そうすると、裁判所としても、賃借人が高齢者であることを理由に賃貸借契約の錯誤無効を認めることに躊躇する可能性があります(とはいえ、高齢者の入居を避けたいと考える場合、賃貸借契約書の特記事項に「賃借人は、本契約書に記載した生年月日が偽りのないものであることを確認し、契約締結後にその生年月日を偽っていたことが判明したときは本契約が催告なく直ちに解除されることを異議なく承諾する。」という一文を入れておくべきです)。
▼無断転貸の場合
つぎに、無断転貸を理由とした契約解除について検討します。
無断転貸は民法六一二条によって禁止されていますが、最高裁によって賃借人の側に有利な解釈がなされています。すなわち、賃借人の側で「賃借人の転貸借行為が賃貸人に対する背信的行為とはいえない特段の事情」を主張立証したときには賃貸借契約の解除が認められません。

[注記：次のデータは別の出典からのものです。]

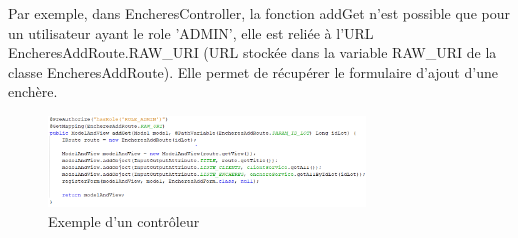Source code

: 		\noindent
		Par exemple, dans EncheresController, la fonction addGet n'est possible que pour un utilisateur ayant le role 'ADMIN', elle est reliée à l'URL EncheresAddRoute.RAW\_URI (URL stockée dans la variable RAW\_URI de la classe EncheresAddRoute). Elle permet de récupérer le formulaire d'ajout d'une enchère.

		\begin{figure}[H]
			\centering\includegraphics[width=0.75\textwidth, keepaspectratio]{res/enchereController.png}
			\caption{Exemple d'un contrôleur}
		\end{figure}
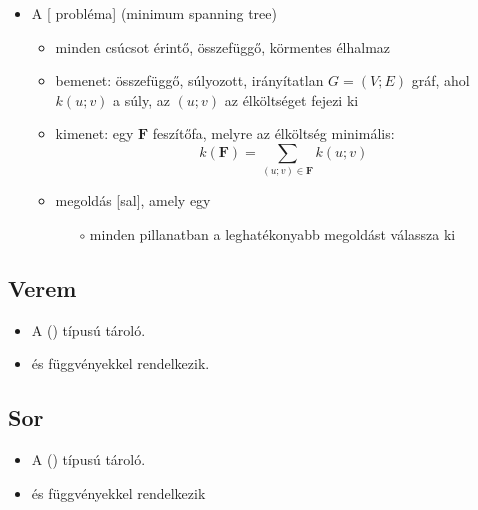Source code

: \documentclass[../../main.tex]{subfiles}
\begin{document}
\begin{itemize}
  \item A [ probléma]
        (minimum spanning tree)
        \begin{itemize}
          \item minden csúcsot érintő, összefüggő,
                körmentes élhalmaz

          \item bemenet: összefüggő, súlyozott,
                irányítatlan $G = (V; E)$ gráf, ahol $k(u; v)$
                a súly, az $(u;v)$ az élköltséget fejezi ki

          \item kimenet: egy $\mathbf{F}$ feszítőfa,
                melyre az élköltség minimális:
                \[k(\mathbf{F}) = \sum_{(u;v) \in \mathbf{F}} k(u;v)\]
          \item megoldás [sal], amely egy
                \begin{itemize}
                  \item[$\circ$] minden pillanatban a leghatékonyabb megoldást válassza ki
                \end{itemize}
        \end{itemize}
\end{itemize}

\subsection{Verem}

\begin{itemize}
  \item A  () 
        típusú tároló.

  \item {} és  függvényekkel rendelkezik.
\end{itemize}

\subsection{Sor}

\begin{itemize}
  \item A  () 
        típusú tároló.

  \item {} és  függvényekkel rendelkezik
\end{itemize}
\end{document}
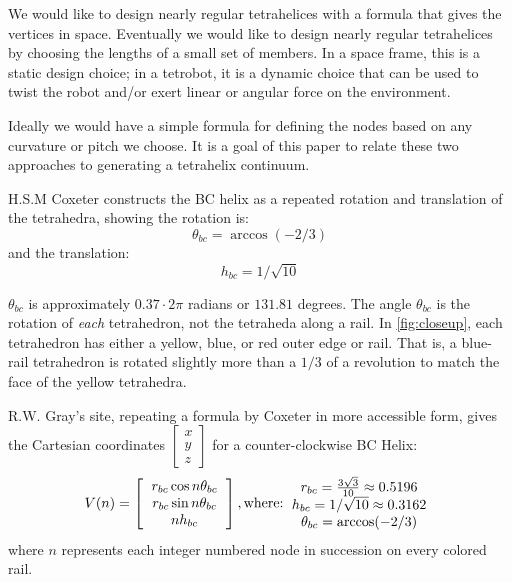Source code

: \documentclass[review]{siamonline1116}
\begin{document}
We would like to design nearly regular tetrahelices with a formula that
gives the vertices in space. Eventually we would like to design nearly regular
tetrahelices by choosing the lengths of a small set of members.
In a space frame, this is a static design choice; in a tetrobot, it is a
dynamic choice that can be used to twist the robot and/or exert linear or
angular force on the environment.

Ideally we would have a simple formula for defining the nodes based on
any curvature or pitch we choose. It is a goal of
this paper to relate these two approaches to generating a tetrahelix
continuum.


H.S.M Coxeter constructs the BC helix\cite{coxeter1985simplicial} as a repeated rotation and translation of the tetrahedra, showing the
rotation is:
\[
\theta_{bc} = \arccos(-2/3) 
\]
and the translation:
\[
h_{bc} = 1/\sqrt{10}
\]

$\theta_{bc}$ is approximately $0.37 \cdot 2 \pi$ radians or  $131.81$ degrees.
The angle $\theta_{bc}$ is the rotation of \emph{each} tetrahedron, not the tetraheda along a rail.  In \cref{fig:closeup},
each tetrahedron has either a yellow, blue, or red outer edge or rail.
That is, a blue-rail tetrahedron is rotated slightly more than a $1/3$ of a revolution to match the face of the yellow tetrahedra.

R.W. Gray's site\cite{graytetrahelix}, repeating a formula by Coxeter\cite{coxeter1985simplicial} in more accessible form, gives the Cartesian coordinates $\begin{bmatrix}
           x \\
           y \\
           z
         \end{bmatrix}$
for a counter-clockwise BC Helix:
\begin{equation}
  \label{graycoxeter}
V(n) =
\left [
  \begin{tabular}{c}
   $ r_{bc} \cos{n \theta_{bc}} $\\
   $ r_{bc} \sin{n \theta_{bc}} $\\
   $ n h_{bc}  $
  \end{tabular}
  \right ],
\text{where:}
  \begin{tabular}{c}
 $ r_{bc} = \frac{3\sqrt{3}}{10} \approx 0.5196 $\\
 $ h_{bc} = 1/\sqrt{10} \approx 0.3162 $ \\
 $ \theta_{bc} = \arccos(-2/3) $ \\
  \end{tabular}      
\end{equation}
where $n$ represents each integer numbered node in succession on every colored rail.
\end{document}
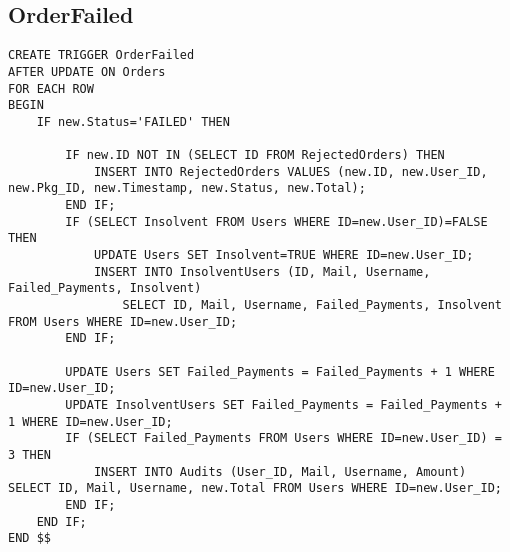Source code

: \subsection{OrderFailed}

\begin{lstlisting}[style=SQL]
CREATE TRIGGER OrderFailed
AFTER UPDATE ON Orders
FOR EACH ROW
BEGIN
    IF new.Status='FAILED' THEN

        IF new.ID NOT IN (SELECT ID FROM RejectedOrders) THEN
            INSERT INTO RejectedOrders VALUES (new.ID, new.User_ID, new.Pkg_ID, new.Timestamp, new.Status, new.Total);
        END IF;
        IF (SELECT Insolvent FROM Users WHERE ID=new.User_ID)=FALSE THEN
            UPDATE Users SET Insolvent=TRUE WHERE ID=new.User_ID;
            INSERT INTO InsolventUsers (ID, Mail, Username, Failed_Payments, Insolvent)
                SELECT ID, Mail, Username, Failed_Payments, Insolvent FROM Users WHERE ID=new.User_ID;
        END IF;

        UPDATE Users SET Failed_Payments = Failed_Payments + 1 WHERE ID=new.User_ID;
        UPDATE InsolventUsers SET Failed_Payments = Failed_Payments + 1 WHERE ID=new.User_ID;
        IF (SELECT Failed_Payments FROM Users WHERE ID=new.User_ID) = 3 THEN
            INSERT INTO Audits (User_ID, Mail, Username, Amount) SELECT ID, Mail, Username, new.Total FROM Users WHERE ID=new.User_ID;
        END IF;
    END IF;
END $$
\end{lstlisting}



\blindtext
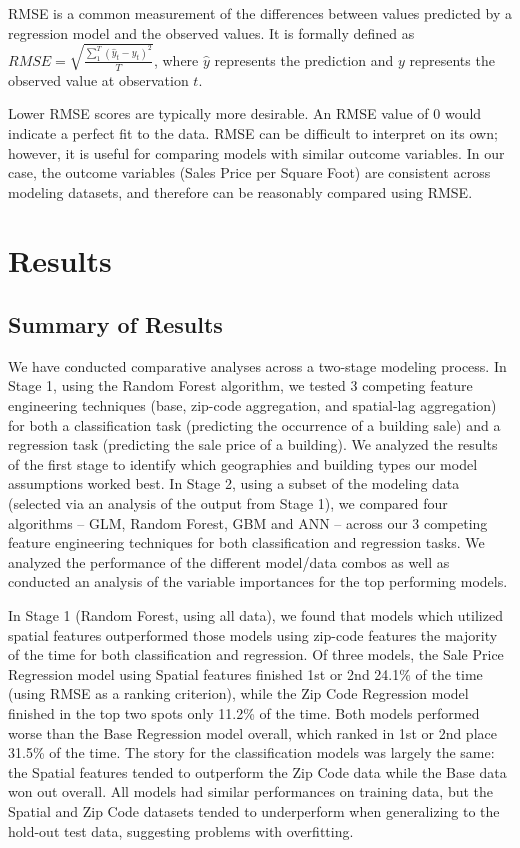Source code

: \documentclass[12pt,]{article}
\begin{document}
RMSE is a common measurement of the differences between values predicted
by a regression model and the observed values. It is formally defined as
\(RMSE = \sqrt{ \frac{\sum_{1}^{T} (\hat{y}_t - y_t)^2}{T} }\), where
\(\hat{y}\) represents the prediction and \(y\) represents the observed
value at observation \(t\).

Lower RMSE scores are typically more desirable. An RMSE value of 0 would
indicate a perfect fit to the data. RMSE can be difficult to interpret
on its own; however, it is useful for comparing models with similar
outcome variables. In our case, the outcome variables (Sales Price per
Square Foot) are consistent across modeling datasets, and therefore can
be reasonably compared using RMSE.

\hypertarget{results}{%
\section{Results}\label{results}}

\hypertarget{summary-of-results}{%
\subsection{Summary of Results}\label{summary-of-results}}

We have conducted comparative analyses across a two-stage modeling
process. In Stage 1, using the Random Forest algorithm, we tested 3
competing feature engineering techniques (base, zip-code aggregation,
and spatial-lag aggregation) for both a classification task (predicting
the occurrence of a building sale) and a regression task (predicting the
sale price of a building). We analyzed the results of the first stage to
identify which geographies and building types our model assumptions
worked best. In Stage 2, using a subset of the modeling data (selected
via an analysis of the output from Stage 1), we compared four algorithms
-- GLM, Random Forest, GBM and ANN -- across our 3 competing feature
engineering techniques for both classification and regression tasks. We
analyzed the performance of the different model/data combos as well as
conducted an analysis of the variable importances for the top performing
models.

In Stage 1 (Random Forest, using all data), we found that models which
utilized spatial features outperformed those models using zip-code
features the majority of the time for both classification and
regression. Of three models, the Sale Price Regression model using
Spatial features finished 1st or 2nd 24.1\% of the time (using RMSE as a
ranking criterion), while the Zip Code Regression model finished in the
top two spots only 11.2\% of the time. Both models performed worse than
the Base Regression model overall, which ranked in 1st or 2nd place
31.5\% of the time. The story for the classification models was largely
the same: the Spatial features tended to outperform the Zip Code data
while the Base data won out overall. All models had similar performances
on training data, but the Spatial and Zip Code datasets tended to
underperform when generalizing to the hold-out test data, suggesting
problems with overfitting.
\end{document}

ここで背信性の有無は、賃貸借の動機、賃借物の種類、利用状況の変化の有無や程度、賃借人と転借人との人的関係、賃借人と転借人の信用や資力に差異があるかどうかといった事情を総合的に考慮して判断されます。
この点、賃借物が営業用建物のときは、賃借人が造作や設備を付け加えたり、営業活動によって無形の資産を形成するなどしており、その投下資本を回収する必要性があることから、賃借人に有利な方向での判断がなされやすくなりますが、本件ではそのような事情はありませんので、原則どおり無断転貸を理由とした解除が認められる可能性が高いものと思われます。